I'm curious about infinitely(?) long LC Circuits. Say you have a circuit (and I am going to describe this sort of like a matrix) with capacitors on the top row, inductors on the bottom row, and one inductor in each column. Assume a current with value "i" is going up through the columns. Can someone please help me understand what is going on in the system? I understand how to solve a basic LC circuit but I can't find any good examples with multiple capacitors and inductors within the same system.

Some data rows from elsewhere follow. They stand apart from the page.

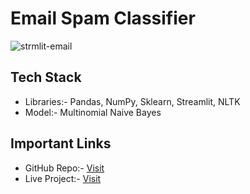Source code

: # Email Spam Classifier

![strmlit-email](https://github.com/Adm-2005/Email-Spam-Classifier/assets/136343806/83f518b4-a0d3-45cf-9f12-736e8d8f9c07)

## Tech Stack
- Libraries:- Pandas, NumPy, Sklearn, Streamlit, NLTK
- Model:- Multinomial Naive Bayes

## Important Links
- GitHub Repo:- [Visit](https://github.com/Adm-2005/Email-Spam-Classifier)
- Live Project:- [Visit](https://email-spam-classifier-f8pp.onrender.com)
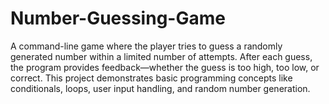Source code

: # Number-Guessing-Game
A command-line game where the player tries to guess a randomly generated number within a limited number of attempts. After each guess, the program provides feedback—whether the guess is too high, too low, or correct. This project demonstrates basic programming concepts like conditionals, loops, user input handling, and random number generation. 
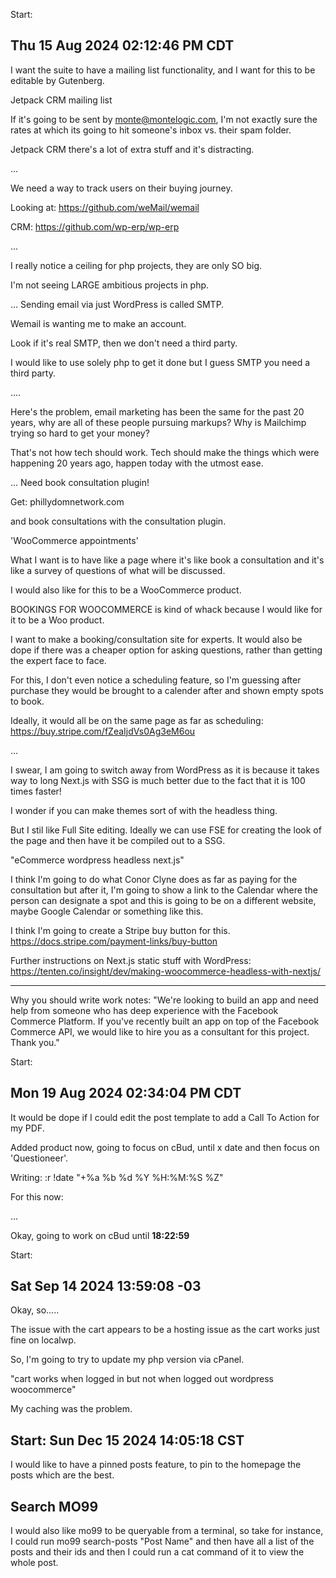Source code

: Start:

## Thu 15 Aug 2024 02:12:46 PM CDT

I want the suite to have a mailing list functionality, and I want for this to be editable by Gutenberg.

Jetpack CRM mailing list

If it's going to be sent by monte@montelogic.com, I'm not exactly sure the rates at which its going to hit someone's inbox vs. their spam folder.

Jetpack CRM there's a lot of extra stuff and it's distracting.

...

We need a way to track users on their buying journey.

Looking at:
https://github.com/weMail/wemail

CRM:
https://github.com/wp-erp/wp-erp

...

I really notice a ceiling for php projects, they are only SO big.

I'm not seeing LARGE ambitious projects in php.

...
Sending email via just WordPress is called SMTP.

Wemail is wanting me to make an account.

Look if it's real SMTP, then we don't need a third party.

I would like to use solely php to get it done but I guess SMTP you need a third party.

....

Here's the problem, email marketing has been the same for the past 20 years, why are all of these people pursuing markups? Why is Mailchimp trying so hard to get your money?

That's not how tech should work. Tech should make the things which were happening 20 years ago, happen today with the utmost ease.

...
Need book consultation plugin!

Get:
phillydomnetwork.com

and book consultations with the consultation plugin.

'WooCommerce appointments'

What I want is to have like a page where it's like book a consultation and it's like a survey of questions of what will be discussed.

I would also like for this to be a WooCommerce product.

BOOKINGS FOR WOOCOMMERCE is kind of whack because I would like for it to be a Woo product.

I want to make a booking/consultation site for experts. It would also be dope if there was a cheaper option for asking questions, rather than getting the expert face to face.

For this, I don't even notice a scheduling feature, so I'm guessing after purchase they would be brought to a calender after and shown empty spots to book.

Ideally, it would all be on the same page as far as scheduling:
https://buy.stripe.com/fZeaIjdVs0Ag3eM6ou

...

I swear, I am going to switch away from WordPress as it is because it takes way to long Next.js with SSG is much better due to the fact that it is 100 times faster!

I wonder if you can make themes sort of with the headless thing.

But I stil like Full Site editing. Ideally we can use FSE for creating the look of the page and then have it be compiled out to a SSG.

"eCommerce wordpress headless next.js"

I think I'm going to do what Conor Clyne does as far as paying for the consultation but after it, I'm going to show a link to the Calendar where the person can designate a spot and this is going to be on a different website, maybe Google Calendar or something like this.

I think I'm going to create a Stripe buy button for this.
https://docs.stripe.com/payment-links/buy-button

Further instructions on Next.js static stuff with WordPress:
https://tenten.co/insight/dev/making-woocommerce-headless-with-nextjs/

---

Why you should write work notes:
"We're looking to build an app and need help from someone who has deep experience with the Facebook Commerce Platform. If you've recently built an app on top of the Facebook Commerce API, we would like to hire you as a consultant for this project. Thank you."

Start:

## Mon 19 Aug 2024 02:34:04 PM CDT

It would be dope if I could edit the post template to add a Call To Action for my PDF.

Added product now, going to focus on cBud, until x date and then focus on 'Questioneer'.

Writing:
:r !date "+%a %b %d %Y %H:%M:%S %Z"

For this now:

...

Okay, going to work on cBud until **18:22:59**

Start:

## Sat Sep 14 2024 13:59:08 -03

Okay, so.....

The issue with the cart appears to be a hosting issue as the cart works just fine on localwp.

So, I'm going to try to update my php version via cPanel.

"cart works when logged in but not when logged out wordpress woocommerce"

My caching was the problem.

## Start: Sun Dec 15 2024 14:05:18 CST

I would like to have a pinned posts feature, to pin to the homepage the posts which are the best.

## Search MO99

I would also like mo99 to be queryable from a terminal, so take for instance, I could run mo99 search-posts "Post Name" and then have all a list of the posts and their ids and then I could run a cat command of it to view the whole post.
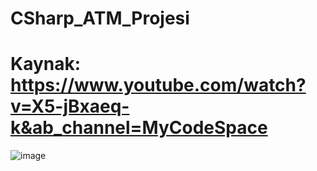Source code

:# CSharp_ATM_Projesi

# Kaynak: https://www.youtube.com/watch?v=X5-jBxaeq-k&ab_channel=MyCodeSpace

![image](https://user-images.githubusercontent.com/101183453/215331166-db5c2cc6-7d4c-4bad-b038-c68b862c5229.png)
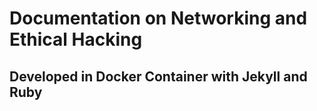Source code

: # Documentation on Networking and Ethical Hacking
## Developed in Docker Container with Jekyll and Ruby
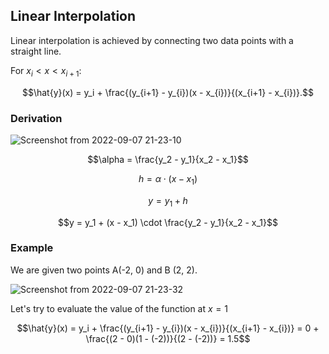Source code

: ## Linear Interpolation

Linear interpolation is achieved by connecting two data points with a straight line.

For $x_i < x < x_{i+1}$:

$$\hat{y}(x) = y_i + \frac{(y_{i+1} - y_{i})(x - x_{i})}{(x_{i+1} - x_{i})}.$$


### Derivation
 
![Screenshot from 2022-09-07 21-23-10](https://user-images.githubusercontent.com/37275728/188960726-ac99ac89-f1b8-4b82-9761-5093cb91d4db.png)


$$\alpha = \frac{y_2 - y_1}{x_2 - x_1}$$

$$h = \alpha \cdot (x - x_1)$$

$$y = y_1 + h$$

$$y = y_1 + (x - x_1) \cdot \frac{y_2 - y_1}{x_2 - x_1}$$

### Example

We are given two points A(-2, 0) and B (2, 2).


![Screenshot from 2022-09-07 21-23-32](https://user-images.githubusercontent.com/37275728/188960814-569c5a91-82b4-415c-9840-f5ebd4cc421d.png)

Let's try to evaluate the value of the function at $x=1$

$$\hat{y}(x) = y_i + \frac{(y_{i+1} - y_{i})(x - x_{i})}{(x_{i+1} - x_{i})} = 0 + \frac{(2 - 0)(1 - (-2))}{(2 - (-2))} = 1.5$$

----C---------C---------C----
l l
L L
l l
----L---------L---------L----

Homework Equations

C(series) = (1/C + 1/C +...)^-1
C(parallel) = C+C+...
L(series) = L+L+...
L(parallel) = (1/L + 1/L +...)^-1

The Attempt at a Solution

I tried looking at this as as 2 repeating series: (a capacitor and inductor in series) + (an inductor in parallel with (a capacitor and inductor in series)) but i don't think that's right...

 

[channel1]

ugh this website auto "corrected" my diagram -_- the columns go in the spaces between the rows (so not directly under the capacitors but directly under the "-----" gaps)

 

[channel1]

actually this is a much better diagram that i found, unfortunately the couldn't figure it out either: http://i.imgur.com/YJDaD.png

 

[gneill]

Usually with these sorts of problems the idea is to identify a 'unit cell' of what comprises the ladder network and then assume that, since it is infinite in length, adding one more cell to the front end ( or back end) won't change the impedance.

You end up with an equation that goes something like Z = Z + Zcell, or Z = Z || Zcell, or something similar. Of course you might have to deal with series or parallel bits when the cell is added, but you get the idea.